DH: Oh, I laugh 'cause you're so right. You are so... I was 29, and I looked back at the mistakes that I made since then over that time and... But the thing that God did for me is He provided me incredible mentors, three of them, in fact, that really walked through this whole journey with me, coaching me, encouraging me, saying, "Or maybe you should do this different, or that different." And I made a ton of mistakes, I really did. And I had my own anxiety issues, and I had my own anger issues. We had three sons then over the course of that time, and I was a stressed out new dad, and I'm trying to hold our marriage together. And it was so bad, and I'm very open about this 'cause I think people can relate and need to know the stories of each other. But at the 10-year mark, my wife had had enough, and she said, on a second honeymoon, which I finally gave her a real honeymoon, she told me later that she was gonna tell me on that trip that she couldn't take it anymore and that we needed to break up. And so that was the bottom, 10 years of a downward slide of trying to pull this and change the culture. And at that point, God just, I feel, really reached in and did another level of healing in me and in our marriage, 'cause we both brought junk to our marriage, but it's hard. It is really hard, sometimes, being, I think often or always, being obedient.

LA: So what did obedience look like in the depth of the difficult time in your work? I'm sure it looks different today, but... And I'll ask that next, but what did it look like in that time when things were so hard?
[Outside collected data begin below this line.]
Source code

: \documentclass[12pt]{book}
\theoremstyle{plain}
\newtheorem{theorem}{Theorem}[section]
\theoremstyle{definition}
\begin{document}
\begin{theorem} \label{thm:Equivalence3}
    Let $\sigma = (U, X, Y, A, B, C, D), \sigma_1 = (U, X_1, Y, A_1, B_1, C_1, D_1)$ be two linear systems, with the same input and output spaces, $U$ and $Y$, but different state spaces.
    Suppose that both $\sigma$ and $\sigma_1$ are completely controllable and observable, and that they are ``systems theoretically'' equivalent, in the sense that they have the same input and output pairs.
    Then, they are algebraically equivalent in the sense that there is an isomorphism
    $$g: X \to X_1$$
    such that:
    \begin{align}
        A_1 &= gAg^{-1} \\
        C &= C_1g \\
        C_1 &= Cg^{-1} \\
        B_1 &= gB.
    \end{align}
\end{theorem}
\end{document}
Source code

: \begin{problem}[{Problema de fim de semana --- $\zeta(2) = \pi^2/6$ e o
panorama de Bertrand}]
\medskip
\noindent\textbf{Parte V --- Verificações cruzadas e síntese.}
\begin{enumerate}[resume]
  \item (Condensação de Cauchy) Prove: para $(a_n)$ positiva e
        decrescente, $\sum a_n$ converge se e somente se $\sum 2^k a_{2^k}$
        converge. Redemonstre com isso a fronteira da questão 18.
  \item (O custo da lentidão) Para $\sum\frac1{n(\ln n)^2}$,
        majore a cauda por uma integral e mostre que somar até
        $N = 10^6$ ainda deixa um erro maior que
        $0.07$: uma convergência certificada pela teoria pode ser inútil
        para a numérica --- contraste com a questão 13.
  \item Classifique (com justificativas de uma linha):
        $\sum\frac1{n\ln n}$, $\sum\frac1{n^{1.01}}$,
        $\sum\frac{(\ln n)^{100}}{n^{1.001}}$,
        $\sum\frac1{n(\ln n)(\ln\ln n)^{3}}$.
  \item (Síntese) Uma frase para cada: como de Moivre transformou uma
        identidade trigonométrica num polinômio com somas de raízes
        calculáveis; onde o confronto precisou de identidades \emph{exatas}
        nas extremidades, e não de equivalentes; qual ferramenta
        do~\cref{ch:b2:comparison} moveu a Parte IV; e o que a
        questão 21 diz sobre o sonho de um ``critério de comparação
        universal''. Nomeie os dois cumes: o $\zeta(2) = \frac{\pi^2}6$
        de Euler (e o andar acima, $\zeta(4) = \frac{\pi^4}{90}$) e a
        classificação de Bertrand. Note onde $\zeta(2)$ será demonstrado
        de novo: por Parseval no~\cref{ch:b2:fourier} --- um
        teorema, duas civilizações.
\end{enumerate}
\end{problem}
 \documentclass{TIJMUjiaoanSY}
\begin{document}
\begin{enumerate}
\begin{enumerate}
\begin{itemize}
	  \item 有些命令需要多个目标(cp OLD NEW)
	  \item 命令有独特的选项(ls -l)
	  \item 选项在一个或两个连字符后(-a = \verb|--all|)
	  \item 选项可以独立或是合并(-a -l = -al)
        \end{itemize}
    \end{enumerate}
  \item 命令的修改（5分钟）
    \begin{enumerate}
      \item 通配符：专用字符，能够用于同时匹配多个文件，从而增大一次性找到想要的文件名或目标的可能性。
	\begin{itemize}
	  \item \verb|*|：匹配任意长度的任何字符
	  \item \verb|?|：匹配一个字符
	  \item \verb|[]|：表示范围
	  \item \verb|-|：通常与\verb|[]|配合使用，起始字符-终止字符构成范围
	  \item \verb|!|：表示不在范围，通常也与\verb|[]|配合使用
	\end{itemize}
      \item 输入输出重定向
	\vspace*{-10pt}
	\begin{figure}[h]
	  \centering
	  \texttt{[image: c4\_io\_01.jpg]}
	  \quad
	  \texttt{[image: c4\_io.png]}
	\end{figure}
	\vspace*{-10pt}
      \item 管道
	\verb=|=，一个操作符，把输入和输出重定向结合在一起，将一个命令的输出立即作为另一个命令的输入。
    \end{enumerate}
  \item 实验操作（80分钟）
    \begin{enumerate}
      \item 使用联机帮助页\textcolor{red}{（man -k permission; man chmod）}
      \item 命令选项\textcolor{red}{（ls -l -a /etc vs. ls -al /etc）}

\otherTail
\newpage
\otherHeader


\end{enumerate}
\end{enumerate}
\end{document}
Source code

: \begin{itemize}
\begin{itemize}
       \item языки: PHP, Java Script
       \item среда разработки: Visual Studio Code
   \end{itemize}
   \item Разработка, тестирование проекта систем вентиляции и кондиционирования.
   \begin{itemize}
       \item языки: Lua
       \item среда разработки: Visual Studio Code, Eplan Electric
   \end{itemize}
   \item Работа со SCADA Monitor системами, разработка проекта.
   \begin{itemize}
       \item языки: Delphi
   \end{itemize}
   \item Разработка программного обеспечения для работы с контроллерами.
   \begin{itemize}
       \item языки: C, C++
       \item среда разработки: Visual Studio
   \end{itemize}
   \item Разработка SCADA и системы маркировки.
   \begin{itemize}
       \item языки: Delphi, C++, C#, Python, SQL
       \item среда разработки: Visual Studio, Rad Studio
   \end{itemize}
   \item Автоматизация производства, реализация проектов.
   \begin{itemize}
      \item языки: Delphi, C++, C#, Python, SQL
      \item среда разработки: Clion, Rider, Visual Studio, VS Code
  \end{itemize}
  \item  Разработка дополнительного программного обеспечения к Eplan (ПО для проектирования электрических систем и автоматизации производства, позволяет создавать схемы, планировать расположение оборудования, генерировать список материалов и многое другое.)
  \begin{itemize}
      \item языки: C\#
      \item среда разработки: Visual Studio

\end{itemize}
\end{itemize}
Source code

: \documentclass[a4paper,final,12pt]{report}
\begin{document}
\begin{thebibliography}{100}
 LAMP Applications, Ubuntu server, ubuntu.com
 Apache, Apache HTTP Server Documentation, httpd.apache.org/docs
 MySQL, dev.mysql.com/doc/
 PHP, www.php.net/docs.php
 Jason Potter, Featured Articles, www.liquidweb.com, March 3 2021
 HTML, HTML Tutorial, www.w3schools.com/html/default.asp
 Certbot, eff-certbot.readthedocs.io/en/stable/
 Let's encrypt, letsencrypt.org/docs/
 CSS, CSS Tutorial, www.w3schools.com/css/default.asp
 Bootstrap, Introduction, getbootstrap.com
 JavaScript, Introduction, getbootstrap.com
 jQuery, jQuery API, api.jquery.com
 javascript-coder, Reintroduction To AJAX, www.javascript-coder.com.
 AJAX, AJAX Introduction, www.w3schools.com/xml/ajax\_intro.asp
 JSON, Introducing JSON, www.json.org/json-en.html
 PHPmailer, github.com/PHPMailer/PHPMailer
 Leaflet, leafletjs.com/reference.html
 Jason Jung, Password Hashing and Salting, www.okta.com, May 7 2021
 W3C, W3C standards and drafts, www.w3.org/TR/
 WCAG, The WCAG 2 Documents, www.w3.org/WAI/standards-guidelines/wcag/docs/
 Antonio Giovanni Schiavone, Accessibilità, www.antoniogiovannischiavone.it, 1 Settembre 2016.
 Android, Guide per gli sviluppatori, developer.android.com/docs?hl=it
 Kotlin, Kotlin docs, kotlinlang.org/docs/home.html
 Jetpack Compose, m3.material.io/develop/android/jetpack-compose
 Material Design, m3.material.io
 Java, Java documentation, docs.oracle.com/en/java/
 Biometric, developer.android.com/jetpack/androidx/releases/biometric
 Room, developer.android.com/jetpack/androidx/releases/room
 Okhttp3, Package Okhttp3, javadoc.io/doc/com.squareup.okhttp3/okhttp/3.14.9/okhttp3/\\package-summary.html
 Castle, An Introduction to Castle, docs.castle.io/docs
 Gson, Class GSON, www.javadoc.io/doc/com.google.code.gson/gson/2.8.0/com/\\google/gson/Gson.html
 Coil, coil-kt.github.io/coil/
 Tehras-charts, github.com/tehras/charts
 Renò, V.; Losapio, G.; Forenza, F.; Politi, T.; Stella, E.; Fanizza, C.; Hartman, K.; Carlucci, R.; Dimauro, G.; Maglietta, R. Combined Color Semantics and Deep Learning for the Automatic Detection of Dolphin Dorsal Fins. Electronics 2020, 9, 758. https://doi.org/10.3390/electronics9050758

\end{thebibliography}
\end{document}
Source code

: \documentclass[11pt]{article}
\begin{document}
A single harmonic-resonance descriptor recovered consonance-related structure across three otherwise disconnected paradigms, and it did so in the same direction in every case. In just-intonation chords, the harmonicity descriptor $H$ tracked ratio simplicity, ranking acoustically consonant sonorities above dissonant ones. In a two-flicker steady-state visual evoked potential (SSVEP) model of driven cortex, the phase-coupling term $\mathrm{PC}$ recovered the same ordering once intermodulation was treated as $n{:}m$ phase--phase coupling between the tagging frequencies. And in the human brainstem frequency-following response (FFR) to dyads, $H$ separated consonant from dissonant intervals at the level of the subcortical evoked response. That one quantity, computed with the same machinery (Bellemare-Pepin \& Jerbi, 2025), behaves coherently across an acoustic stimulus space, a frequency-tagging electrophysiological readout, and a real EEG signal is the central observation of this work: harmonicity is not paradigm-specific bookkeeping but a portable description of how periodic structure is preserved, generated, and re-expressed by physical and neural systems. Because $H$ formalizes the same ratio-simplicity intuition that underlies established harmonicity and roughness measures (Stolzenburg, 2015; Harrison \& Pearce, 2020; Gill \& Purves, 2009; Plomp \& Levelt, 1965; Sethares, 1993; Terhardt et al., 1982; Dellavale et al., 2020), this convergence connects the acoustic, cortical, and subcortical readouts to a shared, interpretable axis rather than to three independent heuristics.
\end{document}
DH: I don't know if it's that different now as it was then because a big part of it was just getting up every morning and going to work and saying, "Okay, Lord, I don't know what's gonna happen tomorrow. I don't know what's gonna happen next week. But just today, help me to be respectful. Help me to not whine and complain, and be nervous and fearful, and go off on people. But help me today have an attitude of gratitude, have a positive mental attitude, to be honest with people, to be gracious, to show integrity, to have excellence, to trust You, to have peace that You're here, and don't allow my own anxieties and issues overrun what You're trying to do." And that's what I'm still working on now. And because we're in a business that a lot of our customers, they have breakdowns. We're in a gear business, so their machines break, they need it, they're down, they need a gear maybe sometimes, that same day. So it's a very unpredictable environment. It can be very stressful.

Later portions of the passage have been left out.